Grocery retailers are also expected to be some of the first to invest in new digital sales channels, kick-starting growth in the UAE’s nascent e-commerce industry. Although e-commerce comprised just 0.68% of total retail sales in the UAE in 2016, Planet Retail projects the industry will grow by 8.8% in 2017 to comprise 0.74% of total sales, and by a further 8.1% in 2018 and 7.5% in 2019, to reach 0.86% of total retail sales. Consultancy Frost & Sullivan reports that the UAE’s e-commerce industry was worth $2.5bn in 2015, and expected to grow to $10bn in value by 2018.
Two websites, Trolley.ae and Supermarket.ae, currently offer a range of products including fresh fruits, baked goods, confections, frozen food, baby products, meat and pet food, with brands including Dove, Lipton, Nescafé, Nestlé, Evian and Kellogg’s. In Dubai, platforms launched in 2016 include Quickshop.ae and El Grocer, with the former announcing plans to expand services to Abu Dhabi in May 2016.
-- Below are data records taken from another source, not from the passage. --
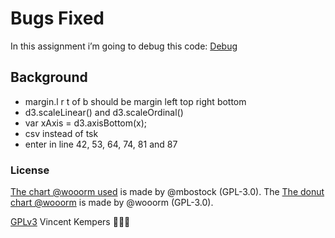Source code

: # Bugs Fixed
In this assignment i’m going to debug this code:
[Debug](https://github.com/cmda-fe3/course-17-18/tree/master/site/class-2/debug)

## Background
 * margin.l r t of b should be margin left top right bottom
 * d3.scaleLinear() and  d3.scaleOrdinal()
 * var xAxis = d3.axisBottom(x);
 * csv instead of tsk
 * enter in line 42, 53, 64, 74, 81 and 87
 
### License

[The chart @wooorm used](https://bl.ocks.org/mbostock/3887118) is made by @mbostock (GPL-3.0).
The [The donut chart @wooorm](https://github.com/cmda-fe3/course-17-18/tree/master/site/class-2/debug) is made by @wooorm (GPL-3.0).

[GPLv3](https://choosealicense.com/licenses/gpl-3.0/) Vincent Kempers 👨🏽‍💻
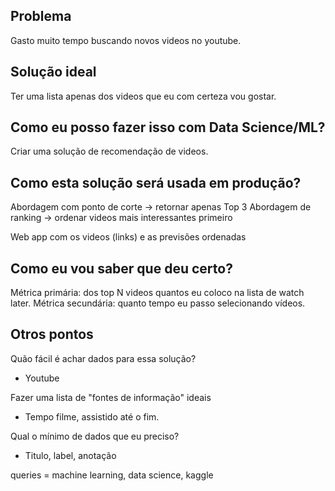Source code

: ## Problema
Gasto muito tempo buscando novos videos no youtube.

## Solução ideal
Ter uma lista apenas dos videos que eu com certeza vou gostar.

## Como eu posso fazer isso com Data Science/ML?
Criar uma solução de recomendação de videos. 

## Como esta solução será usada em produção?

Abordagem com ponto de corte -> retornar apenas Top 3
Abordagem de ranking -> ordenar videos mais interessantes primeiro

Web app com os videos (links) e as previsões ordenadas

## Como eu vou saber que deu certo?

Métrica primária: dos top N videos quantos eu coloco na lista de watch later.
Métrica secundária: quanto tempo eu passo selecionando vídeos. 

## Otros pontos
Quão fácil é achar dados para essa solução? 
- Youtube

Fazer uma lista de "fontes de informação" ideais
- Tempo filme, assistido até o fim. 

Qual o mínimo de dados que eu preciso?
- Titulo, label, anotação

queries = machine learning, data science, kaggle
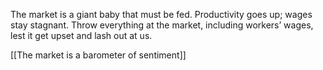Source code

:The market is a giant baby that must be fed. Productivity goes up; wages stay stagnant. Throw everything at the market, including workers’ wages, lest it get upset and lash out at us.

[[The market is a barometer of sentiment]]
Also, while AAFC reports that the UAE’s top-five grocery players are not currently focused on e-grocery specifically, but rather on non-grocery e-commerce products, both Géant and LuLu Group have moved to broaden their online offerings in recent months. In June 2015 LuLu Group invested $5m to relaunch its website and launch a new mobile app offering click-and-collect services across stores in the UAE, Qatar and Kuwait. Géant, meanwhile, offers home delivery in Dubai, accepting both cash on delivery and electronic payments. Perhaps most significantly for e-commerce growth, Landmark Group announced plans to completely revamp its online strategy in November 2016. Rather than using one portal, LandmarkShops.com, the group will develop individual websites for its seven core brands, including Splash, Babyshop, Centrepoint and Home Centre. Savitar Jagtiani, business head of e-commerce at Landmark, told local media that all of the group’s brands will focus on both a bricks-and-mortar presence and an app-and-online strategy as part of a multi-channel platform. Perhaps the biggest shake up in e-commerce came in March 2017 when global giant Amazon beat out Emaar Malls in purchasing Dubai-based online retailer souq.com, the biggest platform in the Middle East. Souq.com sells some 400,000 products and was valued at $1bn during its last funding round.
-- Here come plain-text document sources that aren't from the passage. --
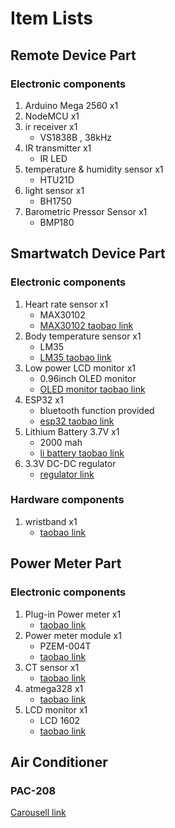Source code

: # Item Lists
## Remote Device Part
### Electronic components
1. Arduino Mega 2560 x1 
2. NodeMCU x1
3. ir receiver x1
    - VS1838B , 38kHz
4. IR transmitter x1    
    - IR LED
5. temperature & humidity sensor x1
    - HTU21D
6. light sensor x1
    - BH1750
7. Barometric Pressor Sensor x1
    - BMP180

## Smartwatch Device Part
### Electronic components
1. Heart rate sensor x1
    - MAX30102
    - [MAX30102 taobao link](https://detail.tmall.com/item.htm?spm=a1z0d.6639537.1997196601.31.53377484Wh1uwb&id=576026624239)
2. Body temperature sensor x1
    - LM35
    - [LM35 taobao link](https://detail.tmall.com/item.htm?spm=a1z0d.6639537.1997196601.54.199b74845QygUJ&id=41414863412)
3. Low power LCD monitor x1
    - 0.96inch OLED monitor
    - [OLED monitor taobao link](https://detail.tmall.com/item.htm?spm=a1z0d.6639537.1997196601.28.199b74845QygUJ&id=555789848567)
4. ESP32 x1
    - bluetooth function provided
    - [esp32 taobao link](https://detail.tmall.com/item.htm?spm=a1z10.3-b-s.w4011-21581912015.52.29e35535onfqbu&id=555740879447&rn=86cd782acc541b40ee76a7d27620d463&abbucket=17&skuId=4168167724215)
5. Lithium Battery 3.7V x1
    - 2000 mah
    - [li battery taobao link](https://detail.tmall.com/item.htm?spm=a1z0d.6639537.1997196601.82.199b74845QygUJ&id=605011214807)
6. 3.3V DC-DC regulator
    - [regulator link](https://item.taobao.com/item.htm?spm=a1z09.2.0.0.74a22e8df6DqSQ&id=558518174418&_u=n2v57gsh9e70)

### Hardware components
1. wristband x1
    - [taobao link](https://detail.tmall.com/item.htm?spm=a1z0d.6639537.1997196601.14.bf1e7484fpfouG&id=585651198278)

## Power Meter Part
### Electronic components
1. Plug-in Power meter x1
    - [taobao link](https://detail.tmall.com/item.htm?spm=a1z0d.6639537.1997196601.119.199b74845QygUJ&id=590305202754)
2. Power meter module x1
    - PZEM-004T
    - [taobao link](https://item.taobao.com/item.htm?spm=a1z0d.6639537.1997196601.105.199b74845QygUJ&id=583138602232)
3. CT sensor x1
    - [taobao link](https://item.taobao.com/item.htm?spm=a1z0d.6639537.1997196601.105.199b74845QygUJ&id=583138602232)
4. atmega328 x1
    - [taobao link](https://detail.tmall.com/item.htm?spm=a1z0d.6639537.1997196601.4.199b74845QygUJ&id=595282328171)
5. LCD monitor x1
    - LCD 1602
    - [taobao link](https://detail.tmall.com/item.htm?spm=a1z0d.6639537.1997196601.72.199b74845QygUJ&id=16000820397)

## Air Conditioner
### PAC-208
[Carousell link](https://hk.carousell.com/p/%E7%A7%BB%E5%8B%95%E5%BC%8F%E5%86%B7%E6%B0%A3%E6%A9%9F-255165199?t-id=19030135_1573197248862&t-referrer_browse_type=search_results&t-referrer_sort_by=popular)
Retail competition is expected to increase considerably with the entrance of Al Maryah Central and Reem Mall, although the long-term retail forecast remains positive. Shifting consumer trends could see e-commerce record rapid growth in the coming years, complementing grocery segment growth, driven by hypermarket expansion in major retail developments. Although reduced purchasing power and low global oil prices remain a concern, the industry is nonetheless expected to stay on a strong, long-term growth path.